[REQUIRED WORK]
Look through the listing below for lines containing the word "kamu". State only their number.

[DATA PROVIDED]
= = = =

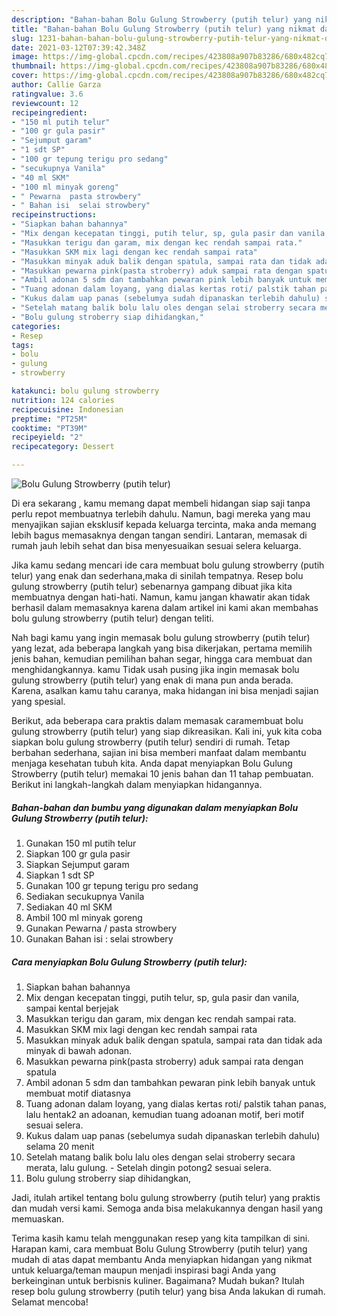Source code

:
 ```yaml
---
description: "Bahan-bahan Bolu Gulung Strowberry (putih telur) yang nikmat dan Mudah Dibuat"
title: "Bahan-bahan Bolu Gulung Strowberry (putih telur) yang nikmat dan Mudah Dibuat"
slug: 1231-bahan-bahan-bolu-gulung-strowberry-putih-telur-yang-nikmat-dan-mudah-dibuat
date: 2021-03-12T07:39:42.348Z
image: https://img-global.cpcdn.com/recipes/423808a907b83286/680x482cq70/bolu-gulung-strowberry-putih-telur-foto-resep-utama.jpg
thumbnail: https://img-global.cpcdn.com/recipes/423808a907b83286/680x482cq70/bolu-gulung-strowberry-putih-telur-foto-resep-utama.jpg
cover: https://img-global.cpcdn.com/recipes/423808a907b83286/680x482cq70/bolu-gulung-strowberry-putih-telur-foto-resep-utama.jpg
author: Callie Garza
ratingvalue: 3.6
reviewcount: 12
recipeingredient:
- "150 ml putih telur"
- "100 gr gula pasir"
- "Sejumput garam"
- "1 sdt SP"
- "100 gr tepung terigu pro sedang"
- "secukupnya Vanila"
- "40 ml SKM"
- "100 ml minyak goreng"
- " Pewarna  pasta strowbery"
- " Bahan isi  selai strowbery"
recipeinstructions:
- "Siapkan bahan bahannya"
- "Mix dengan kecepatan tinggi, putih telur, sp, gula pasir dan vanila, sampai kental berjejak"
- "Masukkan terigu dan garam, mix dengan kec rendah sampai rata."
- "Masukkan SKM mix lagi dengan kec rendah sampai rata"
- "Masukkan minyak aduk balik dengan spatula, sampai rata dan tidak ada minyak di bawah adonan."
- "Masukkan pewarna pink(pasta stroberry) aduk sampai rata dengan spatula"
- "Ambil adonan 5 sdm dan tambahkan pewaran pink lebih banyak untuk membuat motif diatasnya"
- "Tuang adonan dalam loyang, yang dialas kertas roti/ palstik tahan panas, lalu hentak2 an adoanan, kemudian tuang adoanan motif, beri motif sesuai selera."
- "Kukus dalam uap panas (sebelumya sudah dipanaskan terlebih dahulu) selama 20 menit"
- "Setelah matang balik bolu lalu oles dengan selai stroberry secara merata, lalu gulung. Setelah dingin potong2 sesuai selera."
- "Bolu gulung stroberry siap dihidangkan,"
categories:
- Resep
tags:
- bolu
- gulung
- strowberry

katakunci: bolu gulung strowberry 
nutrition: 124 calories
recipecuisine: Indonesian
preptime: "PT25M"
cooktime: "PT39M"
recipeyield: "2"
recipecategory: Dessert

---
```



![Bolu Gulung Strowberry (putih telur)](https://img-global.cpcdn.com/recipes/423808a907b83286/680x482cq70/bolu-gulung-strowberry-putih-telur-foto-resep-utama.jpg)

Di era  sekarang , kamu memang dapat membeli hidangan siap saji tanpa perlu repot membuatnya terlebih dahulu. Namun, bagi mereka yang mau menyajikan sajian eksklusif kepada keluarga tercinta, maka anda memang lebih bagus memasaknya dengan tangan sendiri. Lantaran, memasak di rumah jauh lebih sehat dan bisa menyesuaikan sesuai selera keluarga.

Jika kamu sedang mencari ide cara membuat bolu gulung strowberry (putih telur) yang enak dan sederhana,maka di sinilah tempatnya. Resep bolu gulung strowberry (putih telur)  sebenarnya gampang dibuat jika kita membuatnya dengan hati-hati. Namun, kamu jangan khawatir akan tidak berhasil dalam memasaknya 
karena dalam artikel ini kami akan membahas bolu gulung strowberry (putih telur) dengan teliti.  



Nah bagi kamu yang ingin memasak bolu gulung strowberry (putih telur) yang lezat, ada beberapa langkah yang bisa dikerjakan, pertama memilih jenis bahan, kemudian pemilihan bahan segar, hingga cara membuat dan menghidangkannya. kamu Tidak usah pusing jika ingin memasak bolu gulung strowberry (putih telur) yang enak di mana pun anda berada. Karena, asalkan kamu  tahu caranya, maka hidangan ini bisa menjadi sajian yang spesial.

Berikut, ada beberapa cara praktis  dalam memasak caramembuat bolu gulung strowberry (putih telur) yang siap dikreasikan. Kali ini, yuk kita coba siapkan bolu gulung strowberry (putih telur) sendiri di rumah. Tetap berbahan sederhana, sajian ini bisa memberi manfaat dalam membantu menjaga kesehatan tubuh kita. Anda dapat menyiapkan Bolu Gulung Strowberry (putih telur) memakai 10 jenis bahan dan 11 tahap pembuatan. Berikut ini langkah-langkah dalam menyiapkan hidangannya.

<!--inarticleads1-->

##### Bahan-bahan dan bumbu yang digunakan dalam menyiapkan Bolu Gulung Strowberry (putih telur):

1. Gunakan 150 ml putih telur
1. Siapkan 100 gr gula pasir
1. Siapkan Sejumput garam
1. Siapkan 1 sdt SP
1. Gunakan 100 gr tepung terigu pro sedang
1. Sediakan secukupnya Vanila
1. Sediakan 40 ml SKM
1. Ambil 100 ml minyak goreng
1. Gunakan  Pewarna / pasta strowbery
1. Gunakan  Bahan isi : selai strowbery




<!--inarticleads2-->

##### Cara menyiapkan Bolu Gulung Strowberry (putih telur):

1. Siapkan bahan bahannya
1. Mix dengan kecepatan tinggi, putih telur, sp, gula pasir dan vanila, sampai kental berjejak
1. Masukkan terigu dan garam, mix dengan kec rendah sampai rata.
1. Masukkan SKM mix lagi dengan kec rendah sampai rata
1. Masukkan minyak aduk balik dengan spatula, sampai rata dan tidak ada minyak di bawah adonan.
1. Masukkan pewarna pink(pasta stroberry) aduk sampai rata dengan spatula
1. Ambil adonan 5 sdm dan tambahkan pewaran pink lebih banyak untuk membuat motif diatasnya
1. Tuang adonan dalam loyang, yang dialas kertas roti/ palstik tahan panas, lalu hentak2 an adoanan, kemudian tuang adoanan motif, beri motif sesuai selera.
1. Kukus dalam uap panas (sebelumya sudah dipanaskan terlebih dahulu) selama 20 menit
1. Setelah matang balik bolu lalu oles dengan selai stroberry secara merata, lalu gulung. - Setelah dingin potong2 sesuai selera.
1. Bolu gulung stroberry siap dihidangkan,




Jadi, itulah artikel tentang  bolu gulung strowberry (putih telur)  yang praktis dan mudah versi kami. Semoga anda bisa melakukannya dengan hasil yang memuaskan. 

Terima kasih kamu telah menggunakan resep yang kita tampilkan di sini. Harapan kami, cara membuat  Bolu Gulung Strowberry (putih telur) yang mudah di atas dapat membantu Anda menyiapkan hidangan yang nikmat untuk keluarga/teman maupun menjadi inspirasi bagi Anda yang berkeinginan untuk berbisnis kuliner. Bagaimana? Mudah bukan? Itulah resep bolu gulung strowberry (putih telur) yang bisa Anda lakukan di rumah. Selamat mencoba!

= = = =

[TASK RESPONSE]
4